I propose that color codes and color words be highlighted after a set_color. If you're feeling very adventurous you could mimic exactly what set_color would do, for example underlining the next word when using set_color --underline, bolding the next work when using set_color --bold etc. Perhaps more easily you could bold the --bold option and underline the --underline option. Just highlighting based on color would be lovely however.

bmalehorn commented 3 years ago

Ah, that's a neat extension! I tried installing this extension and experimenting with it. While fish won't parse set_color #00AFAF as you'd hope, it looks like I can get the behavior you're looking for by writing set_color '#00AFAF':

image

@IlanCosman does that work well enough for you?

I'm apprehensive to add it to the fish extension, as:

  1. it's not an official part of the fish language
  2. it would require properly parsing the fish document, which I currently do with a bunch of gnarly regexes
  3. I've encountered poor performance from coloring extensions in the past, since they parse the whole document at each keystroke

However the above workaround seems pretty reasonable and still useful.

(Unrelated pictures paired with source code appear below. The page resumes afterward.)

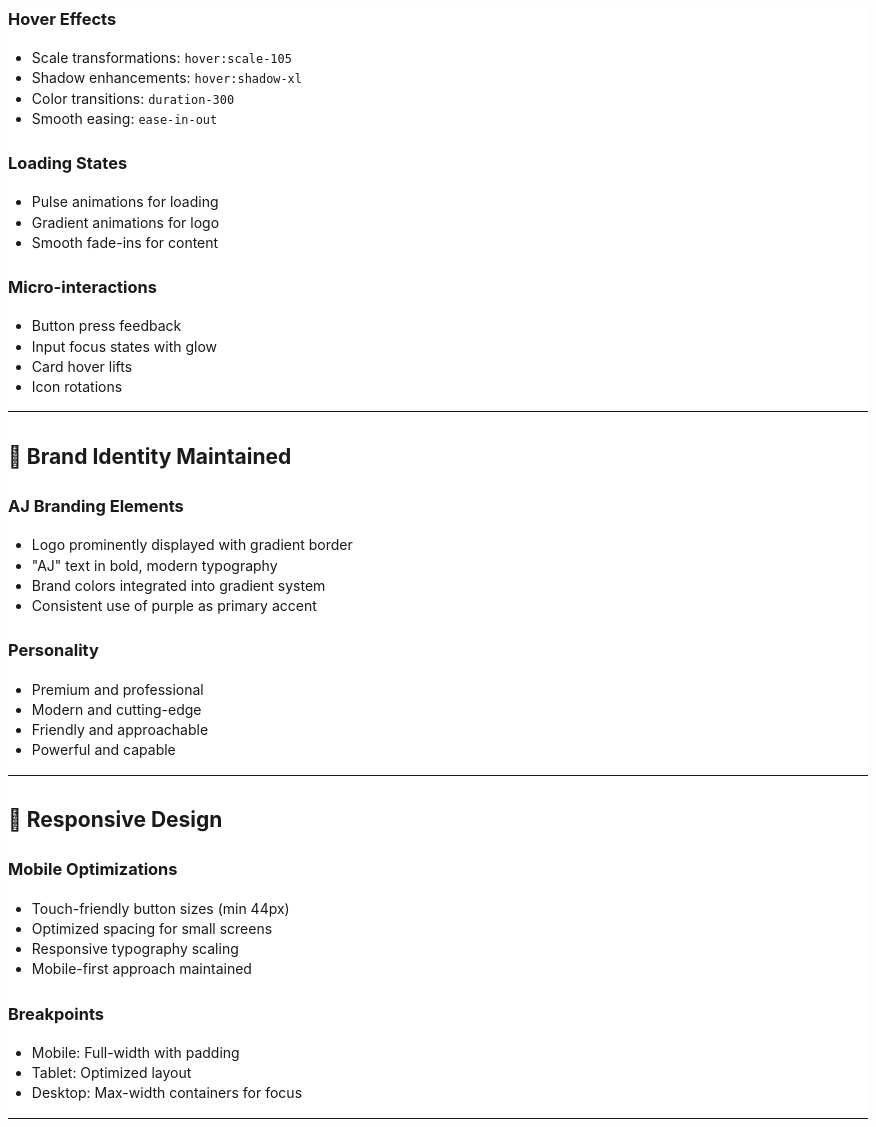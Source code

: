 ### **Hover Effects**
- Scale transformations: `hover:scale-105`
- Shadow enhancements: `hover:shadow-xl`
- Color transitions: `duration-300`
- Smooth easing: `ease-in-out`

### **Loading States**
- Pulse animations for loading
- Gradient animations for logo
- Smooth fade-ins for content

### **Micro-interactions**
- Button press feedback
- Input focus states with glow
- Card hover lifts
- Icon rotations

---

## 🎯 Brand Identity Maintained

### **AJ Branding Elements**
- Logo prominently displayed with gradient border
- "AJ" text in bold, modern typography
- Brand colors integrated into gradient system
- Consistent use of purple as primary accent

### **Personality**
- Premium and professional
- Modern and cutting-edge
- Friendly and approachable
- Powerful and capable

---

## 📱 Responsive Design

### **Mobile Optimizations**
- Touch-friendly button sizes (min 44px)
- Optimized spacing for small screens
- Responsive typography scaling
- Mobile-first approach maintained

### **Breakpoints**
- Mobile: Full-width with padding
- Tablet: Optimized layout
- Desktop: Max-width containers for focus

---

IlanCosman commented 3 years ago

Thanks for the reply 😄 I suppose I didn't play around enough, I hadn't even considered that set_color would accept that; thanks for the tip. The workaround is reasonable but makes the whole thing feel rather clunky. Rather, I think I will make a fish issue to have set_color colorize its arguments, as that would solve this problem and be a nice feature regardless.